[Entries taken from a collection]
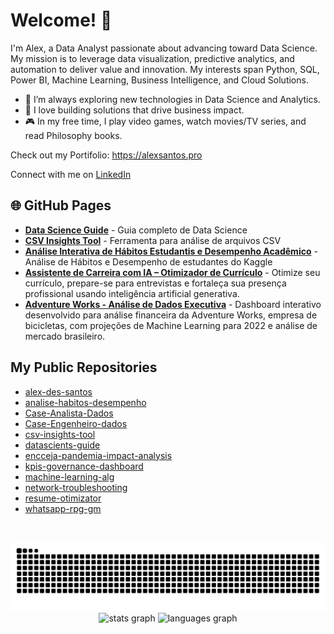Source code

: # Welcome! 👋

I'm Alex, a Data Analyst passionate about advancing toward Data Science. My mission is to leverage data visualization, predictive analytics, and automation to deliver value and innovation. My interests span Python, SQL, Power BI, Machine Learning, Business Intelligence, and Cloud Solutions.

- 🔭 I’m always exploring new technologies in Data Science and Analytics.
- 🚀 I love building solutions that drive business impact.
- 🎮 In my free time, I play video games, watch movies/TV series, and read Philosophy books.

Check out my Portifolio: https://alexsantos.pro

Connect with me on [LinkedIn](https://www.linkedin.com/in/alex-des-santos/)

## 🌐 GitHub Pages
- **[Data Science Guide](https://alex-des-santos.github.io/datascients-guide/)** - Guia completo de Data Science
- **[CSV Insights Tool](https://alex-des-santos.github.io/csv-insights-tool/)** - Ferramenta para análise de arquivos CSV
- **[Análise Interativa de Hábitos Estudantis e Desempenho Acadêmico](https://alex-des-santos.github.io/analise-habitos-desempenho/)** - Análise de Hábitos e Desempenho de estudantes do Kaggle
- **[Assistente de Carreira com IA – Otimizador de Currículo](https://github.com/alex-des-santos/resume-otimizator)** - Otimize seu currículo, prepare-se para entrevistas e fortaleça sua presença profissional usando inteligência artificial generativa.
- **[Adventure Works - Análise de Dados Executiva](https://github.com/alex-des-santos/Case-Analista-Dados)** - Dashboard interativo desenvolvido para análise financeira da Adventure Works, empresa de bicicletas, com projeções de Machine Learning para 2022 e análise de mercado brasileiro.
## My Public Repositories
- [alex-des-santos](https://github.com/alex-des-santos/alex-des-santos)
- [analise-habitos-desempenho](https://github.com/alex-des-santos/analise-habitos-desempenho)
- [Case-Analista-Dados](https://github.com/alex-des-santos/Case-Analista-Dados)
- [Case-Engenheiro-dados](https://github.com/alex-des-santos/Case-Engenheiro-dados)
- [csv-insights-tool](https://github.com/alex-des-santos/csv-insights-tool)
- [datascients-guide](https://github.com/alex-des-santos/datascients-guide)
- [encceja-pandemia-impact-analysis](https://github.com/alex-des-santos/encceja-pandemia-impact-analysis)
- [kpis-governance-dashboard](https://github.com/alex-des-santos/kpis-governance-dashboard)
- [machine-learning-alg](https://github.com/alex-des-santos/machine-learning-alg)
- [network-troubleshooting](https://github.com/alex-des-santos/network-troubleshooting)
- [resume-otimizator](https://github.com/alex-des-santos/resume-otimizator)
- [whatsapp-rpg-gm](https://github.com/alex-des-santos/whatsapp-rpg-gm)

###

<!--<picture>
  <source media="(prefers-color-scheme: dark)" srcset="https://raw.githubusercontent.com/alex-des-santos/alex-des-santos/output/pacman-contribution-graph-dark.svg">
  <source media="(prefers-color-scheme: light)" srcset="https://raw.githubusercontent.com/alex-des-santos/alex-des-santos/output/pacman-contribution-graph.svg">
  <img alt="pacman contribution graph" src="https://raw.githubusercontent.com/alex-des-santos/alex-des-santos/output/pacman-contribution-graph.svg">
</picture>-->


###

<div style="display: flex; justify-content: center;">
  <div data-iframe-width="150" data-iframe-height="270" data-share-badge-id="874d348a-9ba1-41ed-9171-cff943912bed" data-share-badge-host="https://www.credly.com"></div>
</div>

###

<picture>
  <source media="(prefers-color-scheme: dark)" srcset="https://raw.githubusercontent.com/alex-des-santos/alex-des-santos/output/snake-dark.svg">
  <source media="(prefers-color-scheme: light)" srcset="https://raw.githubusercontent.com/alex-des-santos/alex-des-santos/output/snake.svg">
  <img alt="Snake animation" src="https://raw.githubusercontent.com/alex-des-santos/alex-des-santos/output/snake.svg">
</picture>


<div align="center">
  <img src="https://github-readme-stats.vercel.app/api?username=alex-des-santos&hide_title=false&hide_rank=false&show_icons=true&include_all_commits=true&count_private=true&disable_animations=false&theme=dracula&locale=en&hide_border=false&order=1" height="150" alt="stats graph"  />
  <img src="https://github-readme-stats.vercel.app/api/top-langs?username=alex-des-santos&locale=en&hide_title=false&layout=compact&card_width=320&langs_count=5&theme=dracula&hide_border=false&order=2" height="150" alt="languages graph"  />
</div>

###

## Directions
Could you transcribe every entry exactly, leaving out the pictures?

## Answer
Source code

: # Welcome! 👋

I'm Alex, a Data Analyst passionate about advancing toward Data Science. My mission is to leverage data visualization, predictive analytics, and automation to deliver value and innovation. My interests span Python, SQL, Power BI, Machine Learning, Business Intelligence, and Cloud Solutions.

- 🔭 I’m always exploring new technologies in Data Science and Analytics.
- 🚀 I love building solutions that drive business impact.
- 🎮 In my free time, I play video games, watch movies/TV series, and read Philosophy books.

Check out my Portifolio: https://alexsantos.pro

Connect with me on [LinkedIn](https://www.linkedin.com/in/alex-des-santos/)

## 🌐 GitHub Pages
- **[Data Science Guide](https://alex-des-santos.github.io/datascients-guide/)** - Guia completo de Data Science
- **[CSV Insights Tool](https://alex-des-santos.github.io/csv-insights-tool/)** - Ferramenta para análise de arquivos CSV
- **[Análise Interativa de Hábitos Estudantis e Desempenho Acadêmico](https://alex-des-santos.github.io/analise-habitos-desempenho/)** - Análise de Hábitos e Desempenho de estudantes do Kaggle
- **[Assistente de Carreira com IA – Otimizador de Currículo](https://github.com/alex-des-santos/resume-otimizator)** - Otimize seu currículo, prepare-se para entrevistas e fortaleça sua presença profissional usando inteligência artificial generativa.
- **[Adventure Works - Análise de Dados Executiva](https://github.com/alex-des-santos/Case-Analista-Dados)** - Dashboard interativo desenvolvido para análise financeira da Adventure Works, empresa de bicicletas, com projeções de Machine Learning para 2022 e análise de mercado brasileiro.
## My Public Repositories
- [alex-des-santos](https://github.com/alex-des-santos/alex-des-santos)
- [analise-habitos-desempenho](https://github.com/alex-des-santos/analise-habitos-desempenho)
- [Case-Analista-Dados](https://github.com/alex-des-santos/Case-Analista-Dados)
- [Case-Engenheiro-dados](https://github.com/alex-des-santos/Case-Engenheiro-dados)
- [csv-insights-tool](https://github.com/alex-des-santos/csv-insights-tool)
- [datascients-guide](https://github.com/alex-des-santos/datascients-guide)
- [encceja-pandemia-impact-analysis](https://github.com/alex-des-santos/encceja-pandemia-impact-analysis)
- [kpis-governance-dashboard](https://github.com/alex-des-santos/kpis-governance-dashboard)
- [machine-learning-alg](https://github.com/alex-des-santos/machine-learning-alg)
- [network-troubleshooting](https://github.com/alex-des-santos/network-troubleshooting)
- [resume-otimizator](https://github.com/alex-des-santos/resume-otimizator)
- [whatsapp-rpg-gm](https://github.com/alex-des-santos/whatsapp-rpg-gm)

###

<!--<picture>
  <source media="(prefers-color-scheme: dark)" srcset="https://raw.githubusercontent.com/alex-des-santos/alex-des-santos/output/pacman-contribution-graph-dark.svg">
  <source media="(prefers-color-scheme: light)" srcset="https://raw.githubusercontent.com/alex-des-santos/alex-des-santos/output/pacman-contribution-graph.svg">
  <img alt="pacman contribution graph" src="https://raw.githubusercontent.com/alex-des-santos/alex-des-santos/output/pacman-contribution-graph.svg">
</picture>-->


###

<div style="display: flex; justify-content: center;">
  <div data-iframe-width="150" data-iframe-height="270" data-share-badge-id="874d348a-9ba1-41ed-9171-cff943912bed" data-share-badge-host="https://www.credly.com"></div>
</div>

###

<picture>
  <source media="(prefers-color-scheme: dark)" srcset="https://raw.githubusercontent.com/alex-des-santos/alex-des-santos/output/snake-dark.svg">
  <source media="(prefers-color-scheme: light)" srcset="https://raw.githubusercontent.com/alex-des-santos/alex-des-santos/output/snake.svg">
  <img alt="Snake animation" src="https://raw.githubusercontent.com/alex-des-santos/alex-des-santos/output/snake.svg">
</picture>


<div align="center">
  <img src="https://github-readme-stats.vercel.app/api?username=alex-des-santos&hide_title=false&hide_rank=false&show_icons=true&include_all_commits=true&count_private=true&disable_animations=false&theme=dracula&locale=en&hide_border=false&order=1" height="150" alt="stats graph"  />
  <img src="https://github-readme-stats.vercel.app/api/top-langs?username=alex-des-santos&locale=en&hide_title=false&layout=compact&card_width=320&langs_count=5&theme=dracula&hide_border=false&order=2" height="150" alt="languages graph"  />
</div>

###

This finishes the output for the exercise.